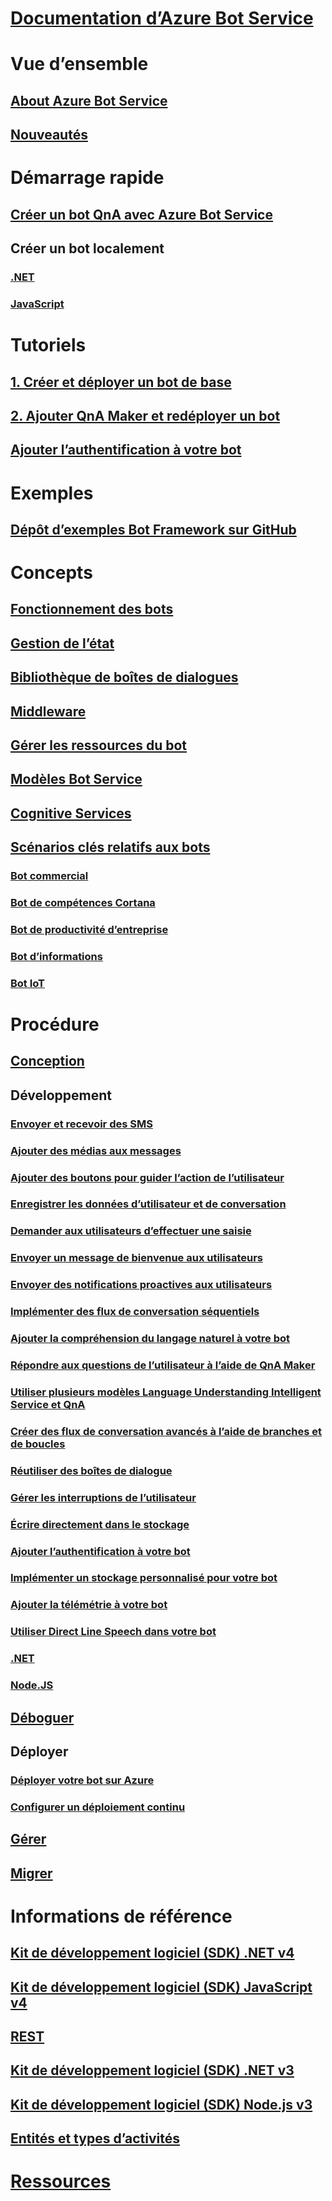 # [Documentation d’Azure Bot Service](index.md)
# Vue d’ensemble
## [About Azure Bot Service](bot-service-overview-introduction.md)
## [Nouveautés](what-is-new.md)
# Démarrage rapide
## [Créer un bot QnA avec Azure Bot Service](~/bot-service-quickstart.md)
## Créer un bot localement
### [.NET](dotnet/bot-builder-dotnet-sdk-quickstart.md)
### [JavaScript](javascript/bot-builder-javascript-quickstart.md)
# Tutoriels
## [1. Créer et déployer un bot de base](v4sdk/bot-builder-tutorial-basic-deploy.md)
## [2. Ajouter QnA Maker et redéployer un bot](v4sdk/bot-builder-tutorial-add-qna.md)
## [Ajouter l’authentification à votre bot](bot-builder-tutorial-authentication.md)
# Exemples
## [Dépôt d’exemples Bot Framework sur GitHub](https://github.com/Microsoft/BotBuilder-Samples/blob/master/README.md)
# Concepts
## [Fonctionnement des bots](v4sdk/bot-builder-basics.md)
## [Gestion de l’état](v4sdk/bot-builder-concept-state.md)
## [Bibliothèque de boîtes de dialogues](v4sdk/bot-builder-concept-dialog.md)
## [Middleware](v4sdk/bot-builder-concept-middleware.md)
## [Gérer les ressources du bot](v4sdk/bot-file-basics.md)
<!-- [Language understanding](v4sdk/bot-builder-concept-luis.md) -->
## [Modèles Bot Service](bot-service-concept-templates.md)
## [Cognitive Services](bot-service-concept-intelligence.md)
## [Scénarios clés relatifs aux bots](bot-service-scenario-overview.md)
### [Bot commercial](bot-service-scenario-commerce.md)
### [Bot de compétences Cortana](bot-service-scenario-cortana-skill.md)
### [Bot de productivité d’entreprise](bot-service-scenario-enterprise-productivity.md)
### [Bot d’informations](bot-service-scenario-informational.md)
### [Bot IoT](bot-service-scenario-internet-things.md)
# Procédure 
## [Conception](design/TOC.md)
## Développement
<!-- ## [Best practice for welcoming the user](v4sdk/bot-builder-welcome-user.md) -->
### [Envoyer et recevoir des SMS](v4sdk/bot-builder-howto-send-messages.md)
### [Ajouter des médias aux messages](v4sdk/bot-builder-howto-add-media-attachments.md)
### [Ajouter des boutons pour guider l’action de l’utilisateur](v4sdk/bot-builder-howto-add-suggested-actions.md)
### [Enregistrer les données d’utilisateur et de conversation](v4sdk/bot-builder-howto-v4-state.md) 
### [Demander aux utilisateurs d’effectuer une saisie](v4sdk/bot-builder-primitive-prompts.md) 
### [Envoyer un message de bienvenue aux utilisateurs](v4sdk/bot-builder-send-welcome-message.md)
### [Envoyer des notifications proactives aux utilisateurs](v4sdk/bot-builder-howto-proactive-message.md)
### [Implémenter des flux de conversation séquentiels](v4sdk/bot-builder-dialog-manage-conversation-flow.md)
### [Ajouter la compréhension du langage naturel à votre bot](v4sdk/bot-builder-howto-v4-luis.md)
### [Répondre aux questions de l’utilisateur à l’aide de QnA Maker](v4sdk/bot-builder-howto-qna.md)
### [Utiliser plusieurs modèles Language Understanding Intelligent Service et QnA](v4sdk/bot-builder-tutorial-dispatch.md)
### [Créer des flux de conversation avancés à l’aide de branches et de boucles](v4sdk/bot-builder-dialog-manage-complex-conversation-flow.md)
### [Réutiliser des boîtes de dialogue](v4sdk/bot-builder-compositcontrol.md)
<!--#### [Implement a greeting dialog](v4sdk/bot-builder-dialogs-greeting.md)--TODO: Add once there's a sample.-->
### [Gérer les interruptions de l’utilisateur](v4sdk/bot-builder-howto-handle-user-interrupt.md)
### [Écrire directement dans le stockage](v4sdk/bot-builder-howto-v4-storage.md)
### [Ajouter l’authentification à votre bot](v4sdk/bot-builder-authentication.md)
### [Implémenter un stockage personnalisé pour votre bot](v4sdk/bot-builder-custom-storage.md)
### [Ajouter la télémétrie à votre bot](v4sdk/bot-builder-telemetry.md)
### [Utiliser Direct Line Speech dans votre bot](directline-speech-bot.md)
### [.NET](dotnet/TOC.md)
### [Node.JS](nodejs/TOC.md)
## [Déboguer](debug/TOC.md)
## Déployer
### [Déployer votre bot sur Azure](bot-builder-deploy-az-cli.md)
### [Configurer un déploiement continu](bot-service-build-continuous-deployment.md)
## [Gérer](manage/TOC.md)
## [Migrer](v4sdk/migration/TOC.md)
# Informations de référence
## [Kit de développement logiciel (SDK) .NET v4](https://aka.ms/botframework-v4-cs-sdk)
## [Kit de développement logiciel (SDK) JavaScript v4](https://aka.ms/bot-jssdk-v4)
## [REST](rest-api/TOC.md)
## [Kit de développement logiciel (SDK) .NET v3](https://aka.ms/botframework-v3-cs-sdk)
## [Kit de développement logiciel (SDK) Node.js v3](https://aka.ms/bot-jssdk-v3)
## [Entités et types d’activités](bot-service-activities-entities.md)
# [Ressources](resources/TOC.md)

- _EXERCISE DESCRIPTION_:
Copy all entries exactly; skip pictures.

- _RESPONSE_:
 # [Documentation d’Azure Bot Service](index.md)
# Vue d’ensemble
## [About Azure Bot Service](bot-service-overview-introduction.md)
## [Nouveautés](what-is-new.md)
# Démarrage rapide
## [Créer un bot QnA avec Azure Bot Service](~/bot-service-quickstart.md)
## Créer un bot localement
### [.NET](dotnet/bot-builder-dotnet-sdk-quickstart.md)
### [JavaScript](javascript/bot-builder-javascript-quickstart.md)
# Tutoriels
## [1. Créer et déployer un bot de base](v4sdk/bot-builder-tutorial-basic-deploy.md)
## [2. Ajouter QnA Maker et redéployer un bot](v4sdk/bot-builder-tutorial-add-qna.md)
## [Ajouter l’authentification à votre bot](bot-builder-tutorial-authentication.md)
# Exemples
## [Dépôt d’exemples Bot Framework sur GitHub](https://github.com/Microsoft/BotBuilder-Samples/blob/master/README.md)
# Concepts
## [Fonctionnement des bots](v4sdk/bot-builder-basics.md)
## [Gestion de l’état](v4sdk/bot-builder-concept-state.md)
## [Bibliothèque de boîtes de dialogues](v4sdk/bot-builder-concept-dialog.md)
## [Middleware](v4sdk/bot-builder-concept-middleware.md)
## [Gérer les ressources du bot](v4sdk/bot-file-basics.md)
<!-- [Language understanding](v4sdk/bot-builder-concept-luis.md) -->
## [Modèles Bot Service](bot-service-concept-templates.md)
## [Cognitive Services](bot-service-concept-intelligence.md)
## [Scénarios clés relatifs aux bots](bot-service-scenario-overview.md)
### [Bot commercial](bot-service-scenario-commerce.md)
### [Bot de compétences Cortana](bot-service-scenario-cortana-skill.md)
### [Bot de productivité d’entreprise](bot-service-scenario-enterprise-productivity.md)
### [Bot d’informations](bot-service-scenario-informational.md)
### [Bot IoT](bot-service-scenario-internet-things.md)
# Procédure 
## [Conception](design/TOC.md)
## Développement
<!-- ## [Best practice for welcoming the user](v4sdk/bot-builder-welcome-user.md) -->
### [Envoyer et recevoir des SMS](v4sdk/bot-builder-howto-send-messages.md)
### [Ajouter des médias aux messages](v4sdk/bot-builder-howto-add-media-attachments.md)
### [Ajouter des boutons pour guider l’action de l’utilisateur](v4sdk/bot-builder-howto-add-suggested-actions.md)
### [Enregistrer les données d’utilisateur et de conversation](v4sdk/bot-builder-howto-v4-state.md) 
### [Demander aux utilisateurs d’effectuer une saisie](v4sdk/bot-builder-primitive-prompts.md) 
### [Envoyer un message de bienvenue aux utilisateurs](v4sdk/bot-builder-send-welcome-message.md)
### [Envoyer des notifications proactives aux utilisateurs](v4sdk/bot-builder-howto-proactive-message.md)
### [Implémenter des flux de conversation séquentiels](v4sdk/bot-builder-dialog-manage-conversation-flow.md)
### [Ajouter la compréhension du langage naturel à votre bot](v4sdk/bot-builder-howto-v4-luis.md)
### [Répondre aux questions de l’utilisateur à l’aide de QnA Maker](v4sdk/bot-builder-howto-qna.md)
### [Utiliser plusieurs modèles Language Understanding Intelligent Service et QnA](v4sdk/bot-builder-tutorial-dispatch.md)
### [Créer des flux de conversation avancés à l’aide de branches et de boucles](v4sdk/bot-builder-dialog-manage-complex-conversation-flow.md)
### [Réutiliser des boîtes de dialogue](v4sdk/bot-builder-compositcontrol.md)
<!--#### [Implement a greeting dialog](v4sdk/bot-builder-dialogs-greeting.md)--TODO: Add once there's a sample.-->
### [Gérer les interruptions de l’utilisateur](v4sdk/bot-builder-howto-handle-user-interrupt.md)
### [Écrire directement dans le stockage](v4sdk/bot-builder-howto-v4-storage.md)
### [Ajouter l’authentification à votre bot](v4sdk/bot-builder-authentication.md)
### [Implémenter un stockage personnalisé pour votre bot](v4sdk/bot-builder-custom-storage.md)
### [Ajouter la télémétrie à votre bot](v4sdk/bot-builder-telemetry.md)
### [Utiliser Direct Line Speech dans votre bot](directline-speech-bot.md)
### [.NET](dotnet/TOC.md)
### [Node.JS](nodejs/TOC.md)
## [Déboguer](debug/TOC.md)
## Déployer
### [Déployer votre bot sur Azure](bot-builder-deploy-az-cli.md)
### [Configurer un déploiement continu](bot-service-build-continuous-deployment.md)
## [Gérer](manage/TOC.md)
## [Migrer](v4sdk/migration/TOC.md)
# Informations de référence
## [Kit de développement logiciel (SDK) .NET v4](https://aka.ms/botframework-v4-cs-sdk)
## [Kit de développement logiciel (SDK) JavaScript v4](https://aka.ms/bot-jssdk-v4)
## [REST](rest-api/TOC.md)
## [Kit de développement logiciel (SDK) .NET v3](https://aka.ms/botframework-v3-cs-sdk)
## [Kit de développement logiciel (SDK) Node.js v3](https://aka.ms/bot-jssdk-v3)
## [Entités et types d’activités](bot-service-activities-entities.md)
# [Ressources](resources/TOC.md)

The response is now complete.